“What’s Your Excuse?”

Maria Kang, a fitness model and mother of three, posted this picture to her Facebook:


It went viral over the last few days and it’s caused quite the stir. Some have called her a bully for fat shaming, others have called her a bad mother, and some have said the picture was inspiring and motivational.

First and foremost, I do not even remotely understand how she could be a bad mother. The thinking, according to one Facebook comment on the photo, appears to be:

“You’re (sic) children need a mother more then you need washboard abs.”

She certainly should not feel bad for devoting time out of her day (reportedly an hour a day) to workout. Choosing a healthy lifestyle and committing to it doesn’t make her a bad mother.

However, I can see why some would see this picture, specifically with the question, “What is your excuse?” as accusatory, hostile or condescending. The semantics of it – the “you” – would indicate that. For instance, one commenter remarked:

“Like we aren’t shamed enough by advertisers setting impossible standards. My “excuses” are none of your business. You should take this down.”
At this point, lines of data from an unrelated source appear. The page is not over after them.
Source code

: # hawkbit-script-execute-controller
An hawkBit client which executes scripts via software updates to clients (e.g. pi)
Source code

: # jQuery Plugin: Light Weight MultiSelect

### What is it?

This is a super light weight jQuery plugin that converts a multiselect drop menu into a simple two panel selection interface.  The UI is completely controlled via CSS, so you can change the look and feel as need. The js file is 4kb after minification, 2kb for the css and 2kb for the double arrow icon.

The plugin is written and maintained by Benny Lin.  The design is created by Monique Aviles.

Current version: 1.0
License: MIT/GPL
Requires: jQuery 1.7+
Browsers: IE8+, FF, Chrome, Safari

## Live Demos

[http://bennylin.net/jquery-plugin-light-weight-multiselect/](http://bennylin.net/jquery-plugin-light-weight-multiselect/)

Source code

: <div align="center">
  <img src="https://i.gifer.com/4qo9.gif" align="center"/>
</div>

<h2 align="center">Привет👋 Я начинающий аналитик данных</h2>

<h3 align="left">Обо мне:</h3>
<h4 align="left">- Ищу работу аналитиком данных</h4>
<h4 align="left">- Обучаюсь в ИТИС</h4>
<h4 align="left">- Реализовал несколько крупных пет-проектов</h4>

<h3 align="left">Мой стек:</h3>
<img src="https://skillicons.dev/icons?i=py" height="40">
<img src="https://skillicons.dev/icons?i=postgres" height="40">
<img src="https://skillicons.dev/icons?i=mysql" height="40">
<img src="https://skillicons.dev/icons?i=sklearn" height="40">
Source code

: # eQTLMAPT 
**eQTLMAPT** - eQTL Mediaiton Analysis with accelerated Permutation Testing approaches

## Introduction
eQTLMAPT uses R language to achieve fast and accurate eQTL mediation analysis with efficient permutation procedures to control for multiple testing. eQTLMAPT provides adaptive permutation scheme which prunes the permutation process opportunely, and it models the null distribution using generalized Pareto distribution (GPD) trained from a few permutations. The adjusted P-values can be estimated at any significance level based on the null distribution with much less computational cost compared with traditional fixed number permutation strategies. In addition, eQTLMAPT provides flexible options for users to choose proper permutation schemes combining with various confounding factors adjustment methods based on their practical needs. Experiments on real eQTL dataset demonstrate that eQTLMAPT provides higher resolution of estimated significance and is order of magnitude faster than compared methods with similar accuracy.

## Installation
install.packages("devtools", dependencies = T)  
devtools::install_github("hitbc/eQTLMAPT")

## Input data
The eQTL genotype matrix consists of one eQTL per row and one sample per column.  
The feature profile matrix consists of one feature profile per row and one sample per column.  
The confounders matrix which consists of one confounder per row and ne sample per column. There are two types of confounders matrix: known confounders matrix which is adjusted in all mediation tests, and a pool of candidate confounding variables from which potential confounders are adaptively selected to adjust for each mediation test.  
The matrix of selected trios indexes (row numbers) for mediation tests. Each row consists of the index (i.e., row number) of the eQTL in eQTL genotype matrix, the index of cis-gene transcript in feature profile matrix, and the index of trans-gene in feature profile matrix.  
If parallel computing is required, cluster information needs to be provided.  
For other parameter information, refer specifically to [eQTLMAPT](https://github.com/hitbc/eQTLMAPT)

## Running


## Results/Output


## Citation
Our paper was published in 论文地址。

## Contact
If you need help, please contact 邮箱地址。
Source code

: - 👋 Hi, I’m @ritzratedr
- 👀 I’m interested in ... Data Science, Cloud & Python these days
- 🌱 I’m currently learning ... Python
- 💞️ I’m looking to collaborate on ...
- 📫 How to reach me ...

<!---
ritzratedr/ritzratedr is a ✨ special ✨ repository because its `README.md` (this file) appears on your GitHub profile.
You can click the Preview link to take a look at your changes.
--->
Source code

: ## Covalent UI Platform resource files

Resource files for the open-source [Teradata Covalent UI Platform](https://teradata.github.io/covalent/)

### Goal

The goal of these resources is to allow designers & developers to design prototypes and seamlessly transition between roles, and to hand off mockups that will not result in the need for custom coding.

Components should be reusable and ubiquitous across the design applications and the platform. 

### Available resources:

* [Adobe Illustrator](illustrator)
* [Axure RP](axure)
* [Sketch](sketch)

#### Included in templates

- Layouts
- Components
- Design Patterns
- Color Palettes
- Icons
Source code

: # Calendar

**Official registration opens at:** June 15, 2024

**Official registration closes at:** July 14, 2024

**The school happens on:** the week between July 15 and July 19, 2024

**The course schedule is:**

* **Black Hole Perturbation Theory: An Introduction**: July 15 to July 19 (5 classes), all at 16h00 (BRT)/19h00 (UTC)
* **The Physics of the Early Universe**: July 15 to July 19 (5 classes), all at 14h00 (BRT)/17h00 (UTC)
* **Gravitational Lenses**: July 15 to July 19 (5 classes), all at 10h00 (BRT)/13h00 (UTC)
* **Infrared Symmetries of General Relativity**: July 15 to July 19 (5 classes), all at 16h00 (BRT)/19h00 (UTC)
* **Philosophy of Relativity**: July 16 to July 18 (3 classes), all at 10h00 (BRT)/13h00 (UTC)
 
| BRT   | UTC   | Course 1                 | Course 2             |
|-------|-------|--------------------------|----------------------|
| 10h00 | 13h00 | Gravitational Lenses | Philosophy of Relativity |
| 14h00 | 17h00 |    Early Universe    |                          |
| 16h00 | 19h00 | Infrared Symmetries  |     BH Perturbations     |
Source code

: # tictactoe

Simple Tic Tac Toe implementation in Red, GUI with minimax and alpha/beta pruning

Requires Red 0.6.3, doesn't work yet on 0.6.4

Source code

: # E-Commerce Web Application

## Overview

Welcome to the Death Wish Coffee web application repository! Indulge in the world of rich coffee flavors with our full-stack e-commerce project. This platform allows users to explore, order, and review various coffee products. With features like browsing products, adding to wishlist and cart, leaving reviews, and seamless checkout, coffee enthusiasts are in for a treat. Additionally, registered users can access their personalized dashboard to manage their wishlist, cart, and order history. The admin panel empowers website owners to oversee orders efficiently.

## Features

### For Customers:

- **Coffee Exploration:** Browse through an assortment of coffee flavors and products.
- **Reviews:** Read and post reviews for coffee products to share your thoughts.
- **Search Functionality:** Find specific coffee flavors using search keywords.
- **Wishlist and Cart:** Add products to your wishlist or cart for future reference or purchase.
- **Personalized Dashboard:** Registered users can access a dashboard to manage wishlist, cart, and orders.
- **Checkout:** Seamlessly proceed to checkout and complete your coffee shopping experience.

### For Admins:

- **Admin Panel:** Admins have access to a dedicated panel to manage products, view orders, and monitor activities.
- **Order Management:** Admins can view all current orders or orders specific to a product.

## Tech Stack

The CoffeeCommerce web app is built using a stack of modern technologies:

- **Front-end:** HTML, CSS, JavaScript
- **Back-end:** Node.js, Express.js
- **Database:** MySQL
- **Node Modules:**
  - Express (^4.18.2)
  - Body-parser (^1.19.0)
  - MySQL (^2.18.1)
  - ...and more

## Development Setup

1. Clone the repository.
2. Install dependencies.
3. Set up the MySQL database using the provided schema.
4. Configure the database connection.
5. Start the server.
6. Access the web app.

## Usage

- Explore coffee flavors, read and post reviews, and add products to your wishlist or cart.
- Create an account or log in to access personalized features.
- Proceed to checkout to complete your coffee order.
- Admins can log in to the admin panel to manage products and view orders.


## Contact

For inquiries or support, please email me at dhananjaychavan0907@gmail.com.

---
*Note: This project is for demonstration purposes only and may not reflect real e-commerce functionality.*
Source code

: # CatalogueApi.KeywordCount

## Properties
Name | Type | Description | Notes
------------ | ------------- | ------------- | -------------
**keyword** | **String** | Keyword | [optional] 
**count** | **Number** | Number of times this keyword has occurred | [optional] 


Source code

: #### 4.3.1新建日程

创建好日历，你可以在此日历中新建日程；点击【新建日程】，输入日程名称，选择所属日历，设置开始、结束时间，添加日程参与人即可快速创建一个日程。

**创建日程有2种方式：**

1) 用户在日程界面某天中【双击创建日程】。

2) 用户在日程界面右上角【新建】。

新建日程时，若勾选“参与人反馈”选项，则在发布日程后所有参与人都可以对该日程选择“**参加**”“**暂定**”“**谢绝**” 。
I get that. The supposed perfect body image is something women and men alike are inundated with, whether it’s a fit mom a few weeks after giving birth or a man with ripped muscles; it’s everywhere in advertising, movies, magazines and so on.

Will people, even if they exercise an hour every day, five days a week and eat right look like Maria Kang? Not likely. There is a multitude of mitigating factors that make that near impossible; genes being the biggest, I would suggest. But sure, there are medical conditions that may play a role as well. But even then, even all that taken into consideration, there are stories out there of people without limbs, mental disabilities, and so on running marathons or otherwise doing feats thought not possible given their circumstance.

On the flip side, though, people assume that she’s a bad mother and that she must have a nanny, bags of money, nutritionists and everything else to get that type of body; almost, as if she merely had to walk through a fitness chamber and on the other side, she was ripped. Everything else aside, she still had to work hard for that body. That seems to be lost in the discourse.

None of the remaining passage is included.